What the task asks:
All records after this line are to be returned verbatim.

Saved entries:
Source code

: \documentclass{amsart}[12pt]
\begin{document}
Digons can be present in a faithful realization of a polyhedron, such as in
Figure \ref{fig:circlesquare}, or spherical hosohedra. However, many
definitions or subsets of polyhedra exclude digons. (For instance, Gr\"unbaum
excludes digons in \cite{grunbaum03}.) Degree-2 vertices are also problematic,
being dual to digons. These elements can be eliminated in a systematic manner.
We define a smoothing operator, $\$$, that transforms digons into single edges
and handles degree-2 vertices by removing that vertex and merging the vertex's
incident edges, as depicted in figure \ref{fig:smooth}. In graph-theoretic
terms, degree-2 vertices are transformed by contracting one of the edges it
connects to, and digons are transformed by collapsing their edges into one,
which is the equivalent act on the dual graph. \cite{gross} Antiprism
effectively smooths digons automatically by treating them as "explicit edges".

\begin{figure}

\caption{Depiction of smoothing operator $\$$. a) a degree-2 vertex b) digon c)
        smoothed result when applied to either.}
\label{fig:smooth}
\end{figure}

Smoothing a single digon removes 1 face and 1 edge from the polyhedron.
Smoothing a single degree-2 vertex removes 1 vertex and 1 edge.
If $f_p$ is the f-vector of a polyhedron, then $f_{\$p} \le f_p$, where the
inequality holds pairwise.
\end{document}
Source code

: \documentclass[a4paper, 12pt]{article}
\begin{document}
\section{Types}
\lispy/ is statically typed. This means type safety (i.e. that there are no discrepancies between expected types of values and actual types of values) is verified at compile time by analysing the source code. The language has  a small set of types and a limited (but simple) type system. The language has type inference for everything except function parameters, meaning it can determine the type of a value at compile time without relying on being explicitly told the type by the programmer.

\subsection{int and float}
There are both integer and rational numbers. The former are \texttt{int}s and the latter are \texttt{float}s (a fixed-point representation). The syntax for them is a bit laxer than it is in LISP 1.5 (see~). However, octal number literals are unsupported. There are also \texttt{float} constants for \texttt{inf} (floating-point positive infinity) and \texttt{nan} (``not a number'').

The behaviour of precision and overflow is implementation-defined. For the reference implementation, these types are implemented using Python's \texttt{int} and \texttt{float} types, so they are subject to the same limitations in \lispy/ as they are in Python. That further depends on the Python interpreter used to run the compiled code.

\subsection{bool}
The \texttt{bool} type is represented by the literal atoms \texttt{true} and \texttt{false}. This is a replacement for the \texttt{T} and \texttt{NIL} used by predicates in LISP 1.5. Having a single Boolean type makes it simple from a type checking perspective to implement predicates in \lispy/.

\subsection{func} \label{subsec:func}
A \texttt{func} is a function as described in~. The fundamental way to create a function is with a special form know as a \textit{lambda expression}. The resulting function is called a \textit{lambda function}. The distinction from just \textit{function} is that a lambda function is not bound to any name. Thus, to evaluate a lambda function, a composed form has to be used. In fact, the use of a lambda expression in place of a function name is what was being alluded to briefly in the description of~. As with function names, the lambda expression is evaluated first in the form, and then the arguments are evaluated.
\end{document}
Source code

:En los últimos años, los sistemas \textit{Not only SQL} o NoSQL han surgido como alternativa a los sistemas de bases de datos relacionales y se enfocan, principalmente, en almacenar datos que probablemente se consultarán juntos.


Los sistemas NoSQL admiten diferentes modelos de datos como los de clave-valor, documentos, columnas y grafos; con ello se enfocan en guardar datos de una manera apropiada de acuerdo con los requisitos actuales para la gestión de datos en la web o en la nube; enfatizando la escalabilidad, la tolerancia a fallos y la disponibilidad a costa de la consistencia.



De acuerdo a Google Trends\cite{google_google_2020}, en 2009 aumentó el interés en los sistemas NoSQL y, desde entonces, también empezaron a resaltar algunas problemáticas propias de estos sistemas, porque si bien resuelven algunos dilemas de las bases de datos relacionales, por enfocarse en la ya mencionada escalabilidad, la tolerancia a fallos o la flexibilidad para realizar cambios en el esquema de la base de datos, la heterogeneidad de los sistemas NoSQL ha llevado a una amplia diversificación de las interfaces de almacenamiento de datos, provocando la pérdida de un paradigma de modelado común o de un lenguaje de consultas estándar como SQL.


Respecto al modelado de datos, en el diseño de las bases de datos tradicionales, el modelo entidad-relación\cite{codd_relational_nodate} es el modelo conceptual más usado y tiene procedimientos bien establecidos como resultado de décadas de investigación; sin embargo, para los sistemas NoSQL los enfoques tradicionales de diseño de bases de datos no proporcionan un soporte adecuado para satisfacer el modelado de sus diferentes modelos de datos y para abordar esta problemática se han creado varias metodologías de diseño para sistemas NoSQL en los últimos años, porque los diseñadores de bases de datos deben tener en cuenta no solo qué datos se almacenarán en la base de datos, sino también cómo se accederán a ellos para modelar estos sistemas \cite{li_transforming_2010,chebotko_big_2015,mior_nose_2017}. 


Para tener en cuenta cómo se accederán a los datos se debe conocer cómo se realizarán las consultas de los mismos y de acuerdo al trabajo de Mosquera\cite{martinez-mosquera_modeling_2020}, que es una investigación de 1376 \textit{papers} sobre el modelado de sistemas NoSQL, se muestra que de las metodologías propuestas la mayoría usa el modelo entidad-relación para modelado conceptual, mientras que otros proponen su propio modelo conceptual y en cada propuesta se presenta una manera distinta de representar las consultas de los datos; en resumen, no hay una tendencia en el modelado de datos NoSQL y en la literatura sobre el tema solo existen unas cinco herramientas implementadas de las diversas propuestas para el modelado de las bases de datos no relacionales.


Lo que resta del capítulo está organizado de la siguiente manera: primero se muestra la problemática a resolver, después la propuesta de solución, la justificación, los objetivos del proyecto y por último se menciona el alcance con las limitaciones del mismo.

Reply to the exercise:
Source code

: \documentclass{amsart}[12pt]
\begin{document}
Digons can be present in a faithful realization of a polyhedron, such as in
Figure \ref{fig:circlesquare}, or spherical hosohedra. However, many
definitions or subsets of polyhedra exclude digons. (For instance, Gr\"unbaum
excludes digons in \cite{grunbaum03}.) Degree-2 vertices are also problematic,
being dual to digons. These elements can be eliminated in a systematic manner.
We define a smoothing operator, $\$$, that transforms digons into single edges
and handles degree-2 vertices by removing that vertex and merging the vertex's
incident edges, as depicted in figure \ref{fig:smooth}. In graph-theoretic
terms, degree-2 vertices are transformed by contracting one of the edges it
connects to, and digons are transformed by collapsing their edges into one,
which is the equivalent act on the dual graph. \cite{gross} Antiprism
effectively smooths digons automatically by treating them as "explicit edges".

\begin{figure}

\caption{Depiction of smoothing operator $\$$. a) a degree-2 vertex b) digon c)
        smoothed result when applied to either.}
\label{fig:smooth}
\end{figure}

Smoothing a single digon removes 1 face and 1 edge from the polyhedron.
Smoothing a single degree-2 vertex removes 1 vertex and 1 edge.
If $f_p$ is the f-vector of a polyhedron, then $f_{\$p} \le f_p$, where the
inequality holds pairwise.
\end{document}
Source code

: \documentclass[a4paper, 12pt]{article}
\begin{document}
\section{Types}
\lispy/ is statically typed. This means type safety (i.e. that there are no discrepancies between expected types of values and actual types of values) is verified at compile time by analysing the source code. The language has  a small set of types and a limited (but simple) type system. The language has type inference for everything except function parameters, meaning it can determine the type of a value at compile time without relying on being explicitly told the type by the programmer.

\subsection{int and float}
There are both integer and rational numbers. The former are \texttt{int}s and the latter are \texttt{float}s (a fixed-point representation). The syntax for them is a bit laxer than it is in LISP 1.5 (see~). However, octal number literals are unsupported. There are also \texttt{float} constants for \texttt{inf} (floating-point positive infinity) and \texttt{nan} (``not a number'').

The behaviour of precision and overflow is implementation-defined. For the reference implementation, these types are implemented using Python's \texttt{int} and \texttt{float} types, so they are subject to the same limitations in \lispy/ as they are in Python. That further depends on the Python interpreter used to run the compiled code.

\subsection{bool}
The \texttt{bool} type is represented by the literal atoms \texttt{true} and \texttt{false}. This is a replacement for the \texttt{T} and \texttt{NIL} used by predicates in LISP 1.5. Having a single Boolean type makes it simple from a type checking perspective to implement predicates in \lispy/.

\subsection{func} \label{subsec:func}
A \texttt{func} is a function as described in~. The fundamental way to create a function is with a special form know as a \textit{lambda expression}. The resulting function is called a \textit{lambda function}. The distinction from just \textit{function} is that a lambda function is not bound to any name. Thus, to evaluate a lambda function, a composed form has to be used. In fact, the use of a lambda expression in place of a function name is what was being alluded to briefly in the description of~. As with function names, the lambda expression is evaluated first in the form, and then the arguments are evaluated.
\end{document}
Source code

:En los últimos años, los sistemas \textit{Not only SQL} o NoSQL han surgido como alternativa a los sistemas de bases de datos relacionales y se enfocan, principalmente, en almacenar datos que probablemente se consultarán juntos.


Los sistemas NoSQL admiten diferentes modelos de datos como los de clave-valor, documentos, columnas y grafos; con ello se enfocan en guardar datos de una manera apropiada de acuerdo con los requisitos actuales para la gestión de datos en la web o en la nube; enfatizando la escalabilidad, la tolerancia a fallos y la disponibilidad a costa de la consistencia.



De acuerdo a Google Trends\cite{google_google_2020}, en 2009 aumentó el interés en los sistemas NoSQL y, desde entonces, también empezaron a resaltar algunas problemáticas propias de estos sistemas, porque si bien resuelven algunos dilemas de las bases de datos relacionales, por enfocarse en la ya mencionada escalabilidad, la tolerancia a fallos o la flexibilidad para realizar cambios en el esquema de la base de datos, la heterogeneidad de los sistemas NoSQL ha llevado a una amplia diversificación de las interfaces de almacenamiento de datos, provocando la pérdida de un paradigma de modelado común o de un lenguaje de consultas estándar como SQL.


Respecto al modelado de datos, en el diseño de las bases de datos tradicionales, el modelo entidad-relación\cite{codd_relational_nodate} es el modelo conceptual más usado y tiene procedimientos bien establecidos como resultado de décadas de investigación; sin embargo, para los sistemas NoSQL los enfoques tradicionales de diseño de bases de datos no proporcionan un soporte adecuado para satisfacer el modelado de sus diferentes modelos de datos y para abordar esta problemática se han creado varias metodologías de diseño para sistemas NoSQL en los últimos años, porque los diseñadores de bases de datos deben tener en cuenta no solo qué datos se almacenarán en la base de datos, sino también cómo se accederán a ellos para modelar estos sistemas \cite{li_transforming_2010,chebotko_big_2015,mior_nose_2017}. 


Para tener en cuenta cómo se accederán a los datos se debe conocer cómo se realizarán las consultas de los mismos y de acuerdo al trabajo de Mosquera\cite{martinez-mosquera_modeling_2020}, que es una investigación de 1376 \textit{papers} sobre el modelado de sistemas NoSQL, se muestra que de las metodologías propuestas la mayoría usa el modelo entidad-relación para modelado conceptual, mientras que otros proponen su propio modelo conceptual y en cada propuesta se presenta una manera distinta de representar las consultas de los datos; en resumen, no hay una tendencia en el modelado de datos NoSQL y en la literatura sobre el tema solo existen unas cinco herramientas implementadas de las diversas propuestas para el modelado de las bases de datos no relacionales.


Lo que resta del capítulo está organizado de la siguiente manera: primero se muestra la problemática a resolver, después la propuesta de solución, la justificación, los objetivos del proyecto y por último se menciona el alcance con las limitaciones del mismo.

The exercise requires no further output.